[Plain-text document sources]
══════════

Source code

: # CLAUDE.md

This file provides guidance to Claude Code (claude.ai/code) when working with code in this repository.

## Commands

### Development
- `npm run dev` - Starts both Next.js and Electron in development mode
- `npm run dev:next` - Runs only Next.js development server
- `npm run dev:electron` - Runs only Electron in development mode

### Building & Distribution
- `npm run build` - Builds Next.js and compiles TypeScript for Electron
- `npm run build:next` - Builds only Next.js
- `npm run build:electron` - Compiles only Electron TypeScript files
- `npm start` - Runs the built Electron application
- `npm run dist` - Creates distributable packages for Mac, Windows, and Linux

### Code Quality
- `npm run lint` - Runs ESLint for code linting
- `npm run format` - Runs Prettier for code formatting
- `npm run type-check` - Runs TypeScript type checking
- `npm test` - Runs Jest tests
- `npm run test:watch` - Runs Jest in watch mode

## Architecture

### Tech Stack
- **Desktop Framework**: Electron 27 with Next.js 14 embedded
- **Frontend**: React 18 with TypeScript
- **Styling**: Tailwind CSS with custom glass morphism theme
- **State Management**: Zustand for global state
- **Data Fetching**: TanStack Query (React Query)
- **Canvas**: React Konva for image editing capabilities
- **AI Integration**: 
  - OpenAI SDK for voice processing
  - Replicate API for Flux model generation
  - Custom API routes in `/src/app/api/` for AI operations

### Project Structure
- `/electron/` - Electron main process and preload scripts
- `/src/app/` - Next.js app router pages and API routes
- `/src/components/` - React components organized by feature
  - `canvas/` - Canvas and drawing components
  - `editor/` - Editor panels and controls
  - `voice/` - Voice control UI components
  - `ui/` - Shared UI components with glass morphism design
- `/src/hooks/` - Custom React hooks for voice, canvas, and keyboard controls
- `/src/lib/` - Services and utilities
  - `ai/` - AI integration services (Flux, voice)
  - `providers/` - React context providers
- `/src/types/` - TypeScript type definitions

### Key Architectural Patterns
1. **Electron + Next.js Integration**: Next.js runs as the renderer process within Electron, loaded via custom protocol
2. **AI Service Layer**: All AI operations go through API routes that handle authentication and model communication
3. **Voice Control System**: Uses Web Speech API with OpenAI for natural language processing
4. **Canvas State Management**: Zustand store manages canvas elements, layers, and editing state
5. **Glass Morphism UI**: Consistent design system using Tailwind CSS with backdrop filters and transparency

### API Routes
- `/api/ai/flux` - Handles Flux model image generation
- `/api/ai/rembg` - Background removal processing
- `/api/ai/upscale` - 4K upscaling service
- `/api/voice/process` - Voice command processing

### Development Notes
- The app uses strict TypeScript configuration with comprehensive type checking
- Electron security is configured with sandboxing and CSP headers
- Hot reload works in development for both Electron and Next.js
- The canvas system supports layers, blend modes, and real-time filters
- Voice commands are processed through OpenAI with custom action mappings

══════════

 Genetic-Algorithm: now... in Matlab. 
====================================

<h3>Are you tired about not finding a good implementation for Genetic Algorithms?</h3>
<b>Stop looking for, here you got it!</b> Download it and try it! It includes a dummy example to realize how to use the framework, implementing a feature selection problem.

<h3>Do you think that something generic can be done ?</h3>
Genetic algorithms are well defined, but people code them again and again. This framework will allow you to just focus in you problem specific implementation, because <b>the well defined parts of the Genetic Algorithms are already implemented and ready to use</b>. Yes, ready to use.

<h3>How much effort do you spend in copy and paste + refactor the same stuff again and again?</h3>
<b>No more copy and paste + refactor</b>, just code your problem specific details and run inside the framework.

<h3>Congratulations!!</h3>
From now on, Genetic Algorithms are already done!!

══════════

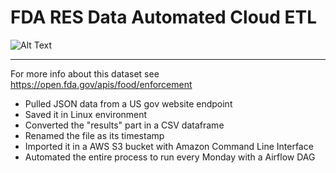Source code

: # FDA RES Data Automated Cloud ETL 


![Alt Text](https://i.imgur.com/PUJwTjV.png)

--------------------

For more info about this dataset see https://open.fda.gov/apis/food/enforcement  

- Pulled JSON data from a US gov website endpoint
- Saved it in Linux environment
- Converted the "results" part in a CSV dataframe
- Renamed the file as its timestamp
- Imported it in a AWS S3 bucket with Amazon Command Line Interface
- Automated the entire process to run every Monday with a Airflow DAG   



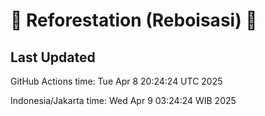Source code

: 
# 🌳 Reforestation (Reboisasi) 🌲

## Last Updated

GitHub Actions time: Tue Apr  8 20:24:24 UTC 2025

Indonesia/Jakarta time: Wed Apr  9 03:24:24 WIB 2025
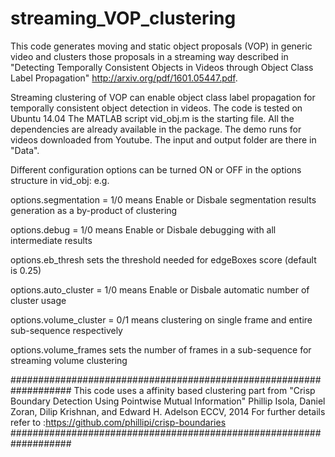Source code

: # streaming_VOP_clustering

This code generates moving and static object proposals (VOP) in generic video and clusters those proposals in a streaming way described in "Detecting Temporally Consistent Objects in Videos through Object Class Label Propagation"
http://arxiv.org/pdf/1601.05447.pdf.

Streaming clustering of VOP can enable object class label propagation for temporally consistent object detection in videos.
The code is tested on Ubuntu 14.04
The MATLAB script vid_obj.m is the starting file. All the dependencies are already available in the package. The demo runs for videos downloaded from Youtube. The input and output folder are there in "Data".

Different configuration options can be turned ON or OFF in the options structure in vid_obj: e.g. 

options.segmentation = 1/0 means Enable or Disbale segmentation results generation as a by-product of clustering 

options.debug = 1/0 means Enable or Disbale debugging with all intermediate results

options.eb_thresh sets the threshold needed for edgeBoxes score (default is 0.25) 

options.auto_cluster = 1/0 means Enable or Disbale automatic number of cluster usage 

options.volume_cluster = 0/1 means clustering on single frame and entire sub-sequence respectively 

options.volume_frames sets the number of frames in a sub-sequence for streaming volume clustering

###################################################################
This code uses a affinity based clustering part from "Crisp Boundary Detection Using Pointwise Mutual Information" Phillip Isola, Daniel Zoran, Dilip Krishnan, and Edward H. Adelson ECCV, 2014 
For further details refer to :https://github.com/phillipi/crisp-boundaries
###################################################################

══════════

WORK ITEM -
Look over the entries above. Copy every line that contains the word "refactor".

WRITTEN SOLUTION -
<h3>How much effort do you spend in copy and paste + refactor the same stuff again and again?</h3>
<b>No more copy and paste + refactor</b>, just code your problem specific details and run inside the framework.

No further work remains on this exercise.